TypeError Traceback (most recent call last)
in ()
1 data = TabularDataBunch.from_df(path, train_df, valid_df, dep_var,
----> 2 tfms=[FillMissing, Categorify], cat_names=cat_names)

~/anaconda3/envs/aind2/lib/python3.6/site-packages/fastai/tabular/ in from_df(cls, path, train_df, valid_df, dep_var, test_df, tfms, cat_names, cont_names, stats, log_output, **kwargs)
77 cat_names = ifnone(cat_names, [])
78 cont_names = ifnone(cont_names, list(set(train_df)-set(cat_names)-{dep_var}))
—> 79 train_ds = TabularDataset.from_dataframe(train_df, dep_var, tfms, cat_names, cont_names, stats, log_output)
80 valid_ds = TabularDataset.from_dataframe(valid_df, dep_var, train_ds.tfms, train_ds.cat_names,
81 train_ds.cont_names, train_ds.stats, log_output)

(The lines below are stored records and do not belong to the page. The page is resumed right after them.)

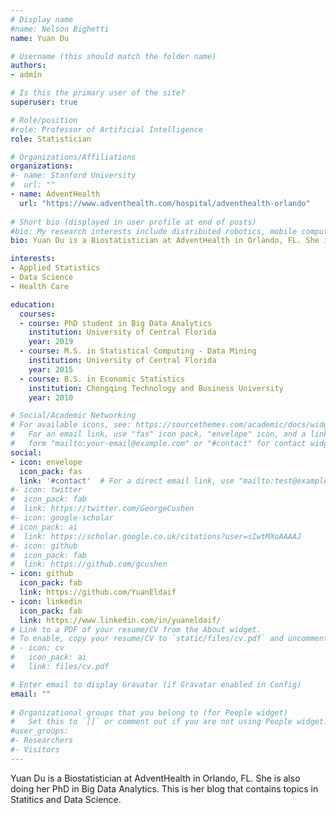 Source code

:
 ```yaml
---
# Display name
#name: Nelson Bighetti
name: Yuan Du

# Username (this should match the folder name)
authors:
- admin

# Is this the primary user of the site?
superuser: true

# Role/position
#role: Professor of Artificial Intelligence
role: Statistician

# Organizations/Affiliations
organizations:
#- name: Stanford University
#  url: ""
- name: AdventHealth
  url: "https://www.adventhealth.com/hospital/adventhealth-orlando"
  
# Short bio (displayed in user profile at end of posts)
#bio: My research interests include distributed robotics, mobile computing and programmable matter.
bio: Yuan Du is a Biostatistician at AdventHealth in Orlando, FL. She is also doing her PhD in Big Data Analytics. Her interests include applied Statitics and Data Science.

interests:
- Applied Statistics
- Data Science
- Health Care

education:
  courses:
  - course: PhD student in Big Data Analytics
    institution: University of Central Florida
    year: 2019
  - course: M.S. in Statistical Computing - Data Mining
    institution: University of Central Florida
    year: 2015
  - course: B.S. in Economic Statistics
    institution: Chongqing Technology and Business University
    year: 2010

# Social/Academic Networking
# For available icons, see: https://sourcethemes.com/academic/docs/widgets/#icons
#   For an email link, use "fas" icon pack, "envelope" icon, and a link in the
#   form "mailto:your-email@example.com" or "#contact" for contact widget.
social:
- icon: envelope
  icon_pack: fas
  link: '#contact'  # For a direct email link, use "mailto:test@example.org".
#- icon: twitter
#  icon_pack: fab
#  link: https://twitter.com/GeorgeCushen
#- icon: google-scholar
# icon_pack: ai
#  link: https://scholar.google.co.uk/citations?user=sIwtMXoAAAAJ
#- icon: github
#  icon_pack: fab
#  link: https://github.com/gcushen
- icon: github
  icon_pack: fab
  link: https://github.com/YuanEldaif
- icon: linkedin
  icon_pack: fab
  link: https://www.linkedin.com/in/yuaneldaif/  
# Link to a PDF of your resume/CV from the About widget.
# To enable, copy your resume/CV to `static/files/cv.pdf` and uncomment the lines below.  
# - icon: cv
#   icon_pack: ai
#   link: files/cv.pdf

# Enter email to display Gravatar (if Gravatar enabled in Config)
email: ""
  
# Organizational groups that you belong to (for People widget)
#   Set this to `[]` or comment out if you are not using People widget.  
#user_groups:
#- Researchers
#- Visitors
---
```


Yuan Du is a Biostatistician at AdventHealth in Orlando, FL. She is also doing her PhD in Big Data Analytics. This is her blog that contains topics in Statitics and Data Science.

~/anaconda3/envs/aind2/lib/python3.6/site-packages/fastai/tabular/ in from_dataframe(cls, df, dep_var, tfms, cat_names, cont_names, stats, log_output)
61 else:
62 tfm = tfm(cat_names, cont_names)
—> 63 tfm(df)
64 tfms[i] = tfm
65 cat_names, cont_names = tfm.cat_names, tfm.cont_names

~/anaconda3/envs/aind2/lib/python3.6/site-packages/fastai/tabular/ in call(self, df, test)
13 “Apply the correct function to df depending on test.”
14 func = self.apply_test if test else self.apply_train
—> 15 func(df)
17 def apply_train(self, df:DataFrame):

~/anaconda3/envs/aind2/lib/python3.6/site-packages/fastai/tabular/ in apply_train(self, df)
51 df[name+’_na’] = pd.isnull(df[name])
52 if name+’_na’ not in self.cat_names: self.cat_names.append(name+’_na’)
—> 53 if self.fill_strategy == FillStrategy.MEDIAN: filler = df[name].median()
54 elif self.fill_strategy == FillStrategy.CONSTANT: filler = self.fill_val
55 else: filler = df[name].dropna().value_counts().idxmax()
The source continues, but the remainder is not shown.